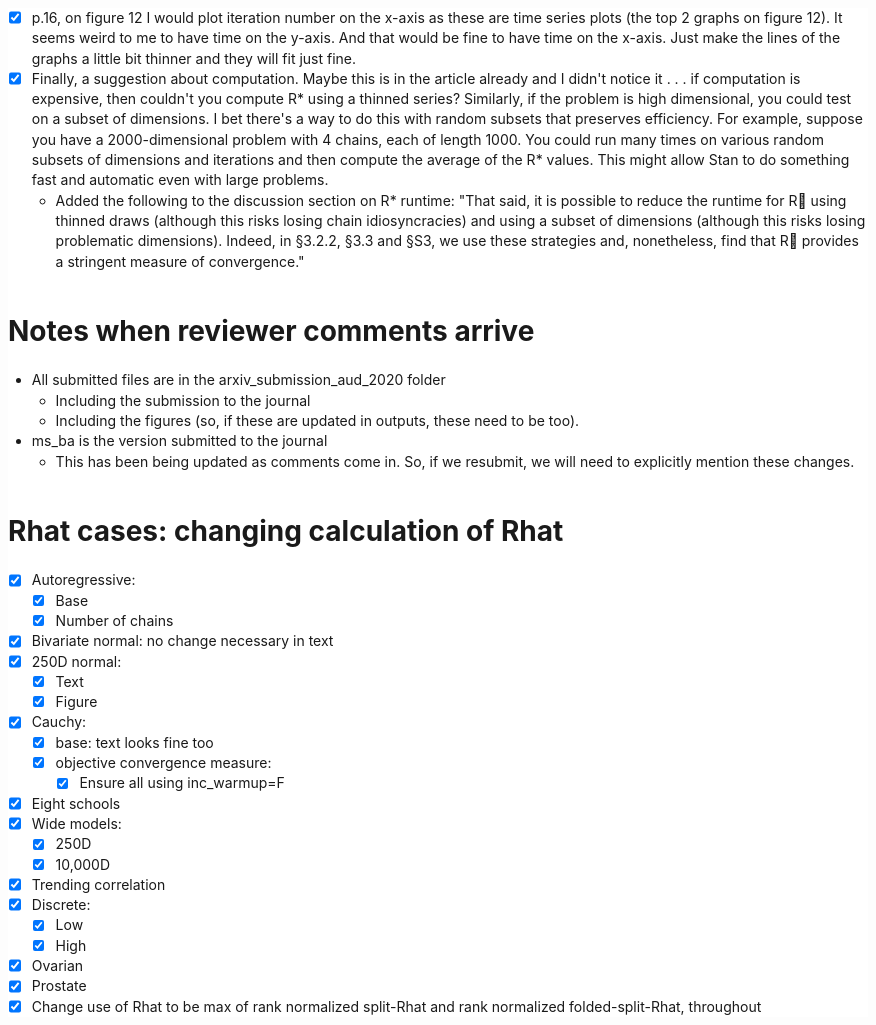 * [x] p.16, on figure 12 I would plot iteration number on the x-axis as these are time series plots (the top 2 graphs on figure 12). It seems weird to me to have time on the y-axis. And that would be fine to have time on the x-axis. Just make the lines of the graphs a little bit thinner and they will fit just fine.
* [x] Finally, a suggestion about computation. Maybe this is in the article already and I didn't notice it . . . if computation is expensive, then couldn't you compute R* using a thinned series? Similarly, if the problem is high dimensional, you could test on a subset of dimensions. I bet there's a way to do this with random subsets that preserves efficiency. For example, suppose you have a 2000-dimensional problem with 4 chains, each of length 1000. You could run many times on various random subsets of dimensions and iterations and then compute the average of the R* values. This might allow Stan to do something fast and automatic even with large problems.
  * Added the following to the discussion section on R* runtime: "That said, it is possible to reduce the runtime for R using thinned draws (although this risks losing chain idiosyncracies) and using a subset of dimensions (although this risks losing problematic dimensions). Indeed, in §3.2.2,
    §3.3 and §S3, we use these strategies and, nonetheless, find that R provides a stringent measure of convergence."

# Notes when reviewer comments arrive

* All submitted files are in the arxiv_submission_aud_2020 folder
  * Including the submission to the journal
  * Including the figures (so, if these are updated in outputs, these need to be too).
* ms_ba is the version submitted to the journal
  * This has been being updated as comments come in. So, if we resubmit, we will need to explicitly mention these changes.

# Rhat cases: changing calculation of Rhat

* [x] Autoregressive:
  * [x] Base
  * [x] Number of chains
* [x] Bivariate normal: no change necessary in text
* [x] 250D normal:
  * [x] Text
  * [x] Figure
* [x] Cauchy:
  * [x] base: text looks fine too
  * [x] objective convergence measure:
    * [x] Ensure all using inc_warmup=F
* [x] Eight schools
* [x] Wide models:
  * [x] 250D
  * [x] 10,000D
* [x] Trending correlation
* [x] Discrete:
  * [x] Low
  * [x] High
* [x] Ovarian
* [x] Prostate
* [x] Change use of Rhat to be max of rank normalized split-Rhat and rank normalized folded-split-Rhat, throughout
..............................
# What to do
Produce a verbatim copy of the listing, leaving out all pictures.

# Reply
 * [x] p.16, on figure 12 I would plot iteration number on the x-axis as these are time series plots (the top 2 graphs on figure 12). It seems weird to me to have time on the y-axis. And that would be fine to have time on the x-axis. Just make the lines of the graphs a little bit thinner and they will fit just fine.
* [x] Finally, a suggestion about computation. Maybe this is in the article already and I didn't notice it . . . if computation is expensive, then couldn't you compute R* using a thinned series? Similarly, if the problem is high dimensional, you could test on a subset of dimensions. I bet there's a way to do this with random subsets that preserves efficiency. For example, suppose you have a 2000-dimensional problem with 4 chains, each of length 1000. You could run many times on various random subsets of dimensions and iterations and then compute the average of the R* values. This might allow Stan to do something fast and automatic even with large problems.
  * Added the following to the discussion section on R* runtime: "That said, it is possible to reduce the runtime for R using thinned draws (although this risks losing chain idiosyncracies) and using a subset of dimensions (although this risks losing problematic dimensions). Indeed, in §3.2.2,
    §3.3 and §S3, we use these strategies and, nonetheless, find that R provides a stringent measure of convergence."

# Notes when reviewer comments arrive

* All submitted files are in the arxiv_submission_aud_2020 folder
  * Including the submission to the journal
  * Including the figures (so, if these are updated in outputs, these need to be too).
* ms_ba is the version submitted to the journal
  * This has been being updated as comments come in. So, if we resubmit, we will need to explicitly mention these changes.

# Rhat cases: changing calculation of Rhat

* [x] Autoregressive:
  * [x] Base
  * [x] Number of chains
* [x] Bivariate normal: no change necessary in text
* [x] 250D normal:
  * [x] Text
  * [x] Figure
* [x] Cauchy:
  * [x] base: text looks fine too
  * [x] objective convergence measure:
    * [x] Ensure all using inc_warmup=F
* [x] Eight schools
* [x] Wide models:
  * [x] 250D
  * [x] 10,000D
* [x] Trending correlation
* [x] Discrete:
  * [x] Low
  * [x] High
* [x] Ovarian
* [x] Prostate
* [x] Change use of Rhat to be max of rank normalized split-Rhat and rank normalized folded-split-Rhat, throughout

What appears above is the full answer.